• **PROBLEM DETAILS**: Reproduce the records exactly through the line with "-Файл c_code2.c".

(Plain-text document sources)
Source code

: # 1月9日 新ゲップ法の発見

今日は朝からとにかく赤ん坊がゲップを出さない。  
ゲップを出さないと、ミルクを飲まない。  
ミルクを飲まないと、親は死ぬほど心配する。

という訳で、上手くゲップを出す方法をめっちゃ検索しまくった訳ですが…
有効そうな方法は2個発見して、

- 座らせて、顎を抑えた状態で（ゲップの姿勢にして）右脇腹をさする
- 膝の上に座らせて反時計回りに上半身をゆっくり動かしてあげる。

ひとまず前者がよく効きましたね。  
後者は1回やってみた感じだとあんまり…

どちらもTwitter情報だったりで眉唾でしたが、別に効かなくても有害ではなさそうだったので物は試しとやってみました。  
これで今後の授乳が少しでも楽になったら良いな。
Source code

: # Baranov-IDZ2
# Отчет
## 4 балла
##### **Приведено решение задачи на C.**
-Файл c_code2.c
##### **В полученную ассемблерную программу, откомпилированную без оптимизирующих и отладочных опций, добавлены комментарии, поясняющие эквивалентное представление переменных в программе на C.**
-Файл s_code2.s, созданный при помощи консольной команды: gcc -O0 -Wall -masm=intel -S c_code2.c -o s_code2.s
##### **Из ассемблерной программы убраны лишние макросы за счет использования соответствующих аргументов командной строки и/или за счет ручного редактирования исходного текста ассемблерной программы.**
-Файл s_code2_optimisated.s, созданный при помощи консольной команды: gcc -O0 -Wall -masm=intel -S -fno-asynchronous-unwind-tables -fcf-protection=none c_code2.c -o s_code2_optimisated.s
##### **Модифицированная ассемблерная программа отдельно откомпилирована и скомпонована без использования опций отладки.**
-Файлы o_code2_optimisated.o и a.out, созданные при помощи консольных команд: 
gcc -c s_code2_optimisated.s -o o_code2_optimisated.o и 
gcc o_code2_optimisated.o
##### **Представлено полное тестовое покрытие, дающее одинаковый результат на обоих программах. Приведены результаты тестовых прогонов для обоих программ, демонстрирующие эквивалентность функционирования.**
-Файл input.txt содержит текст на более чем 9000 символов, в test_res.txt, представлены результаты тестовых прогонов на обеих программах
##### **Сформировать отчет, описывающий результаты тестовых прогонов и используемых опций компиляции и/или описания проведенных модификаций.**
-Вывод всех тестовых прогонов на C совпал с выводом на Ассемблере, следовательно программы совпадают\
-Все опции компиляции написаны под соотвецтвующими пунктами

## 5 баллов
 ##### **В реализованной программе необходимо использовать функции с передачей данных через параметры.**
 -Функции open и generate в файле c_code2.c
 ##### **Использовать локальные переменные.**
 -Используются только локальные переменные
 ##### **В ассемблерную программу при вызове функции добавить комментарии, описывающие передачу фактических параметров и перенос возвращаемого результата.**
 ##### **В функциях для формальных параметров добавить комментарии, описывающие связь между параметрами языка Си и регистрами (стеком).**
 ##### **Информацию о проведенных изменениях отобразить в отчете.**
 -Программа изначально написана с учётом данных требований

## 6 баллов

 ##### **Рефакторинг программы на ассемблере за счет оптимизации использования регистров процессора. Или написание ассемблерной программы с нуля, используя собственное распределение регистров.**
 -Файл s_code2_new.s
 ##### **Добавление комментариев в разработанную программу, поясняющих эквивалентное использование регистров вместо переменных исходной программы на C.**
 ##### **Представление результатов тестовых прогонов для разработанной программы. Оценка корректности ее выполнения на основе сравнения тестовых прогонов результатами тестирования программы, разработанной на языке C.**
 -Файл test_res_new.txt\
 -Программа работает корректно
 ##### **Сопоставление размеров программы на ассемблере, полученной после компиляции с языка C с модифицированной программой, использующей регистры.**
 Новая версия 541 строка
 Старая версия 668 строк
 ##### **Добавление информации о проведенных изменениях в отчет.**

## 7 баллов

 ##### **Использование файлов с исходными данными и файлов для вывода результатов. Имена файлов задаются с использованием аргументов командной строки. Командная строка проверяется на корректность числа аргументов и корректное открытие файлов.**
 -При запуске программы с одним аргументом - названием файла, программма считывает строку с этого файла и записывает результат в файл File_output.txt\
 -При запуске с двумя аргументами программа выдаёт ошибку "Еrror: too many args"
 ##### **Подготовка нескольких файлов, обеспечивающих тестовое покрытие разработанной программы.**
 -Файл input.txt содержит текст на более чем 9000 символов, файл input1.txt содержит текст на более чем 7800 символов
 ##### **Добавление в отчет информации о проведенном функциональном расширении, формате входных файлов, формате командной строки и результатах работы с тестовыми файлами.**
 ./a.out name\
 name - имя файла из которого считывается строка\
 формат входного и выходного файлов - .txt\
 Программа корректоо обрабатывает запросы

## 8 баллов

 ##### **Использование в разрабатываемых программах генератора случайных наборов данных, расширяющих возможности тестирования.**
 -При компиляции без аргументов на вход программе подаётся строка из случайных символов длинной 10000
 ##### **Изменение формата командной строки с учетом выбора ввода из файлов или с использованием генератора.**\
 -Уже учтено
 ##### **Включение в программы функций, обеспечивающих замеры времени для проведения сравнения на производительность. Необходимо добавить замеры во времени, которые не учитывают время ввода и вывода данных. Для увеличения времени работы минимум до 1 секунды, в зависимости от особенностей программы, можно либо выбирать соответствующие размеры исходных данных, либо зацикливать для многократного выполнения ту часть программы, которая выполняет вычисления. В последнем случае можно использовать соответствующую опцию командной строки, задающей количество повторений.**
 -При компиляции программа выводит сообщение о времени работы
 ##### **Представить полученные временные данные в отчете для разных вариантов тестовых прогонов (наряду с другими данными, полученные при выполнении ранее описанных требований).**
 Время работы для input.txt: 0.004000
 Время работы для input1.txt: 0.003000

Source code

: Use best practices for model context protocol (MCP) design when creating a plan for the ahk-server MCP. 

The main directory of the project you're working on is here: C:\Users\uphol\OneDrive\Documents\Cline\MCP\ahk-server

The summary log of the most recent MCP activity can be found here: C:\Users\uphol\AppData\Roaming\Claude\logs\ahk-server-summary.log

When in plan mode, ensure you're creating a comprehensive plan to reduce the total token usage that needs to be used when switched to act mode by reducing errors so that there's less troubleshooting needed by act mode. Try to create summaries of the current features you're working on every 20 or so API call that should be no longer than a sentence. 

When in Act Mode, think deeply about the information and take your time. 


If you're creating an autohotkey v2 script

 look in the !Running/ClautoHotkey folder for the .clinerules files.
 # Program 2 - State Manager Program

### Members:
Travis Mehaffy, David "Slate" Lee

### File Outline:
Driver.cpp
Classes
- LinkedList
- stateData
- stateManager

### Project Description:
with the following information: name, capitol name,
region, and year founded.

• **OUTPUT OF THE TASK**:
Source code

: # 1月9日 新ゲップ法の発見

今日は朝からとにかく赤ん坊がゲップを出さない。  
ゲップを出さないと、ミルクを飲まない。  
ミルクを飲まないと、親は死ぬほど心配する。

という訳で、上手くゲップを出す方法をめっちゃ検索しまくった訳ですが…
有効そうな方法は2個発見して、

- 座らせて、顎を抑えた状態で（ゲップの姿勢にして）右脇腹をさする
- 膝の上に座らせて反時計回りに上半身をゆっくり動かしてあげる。

ひとまず前者がよく効きましたね。  
後者は1回やってみた感じだとあんまり…

どちらもTwitter情報だったりで眉唾でしたが、別に効かなくても有害ではなさそうだったので物は試しとやってみました。  
これで今後の授乳が少しでも楽になったら良いな。
Source code

: # Baranov-IDZ2
# Отчет
## 4 балла
##### **Приведено решение задачи на C.**
-Файл c_code2.c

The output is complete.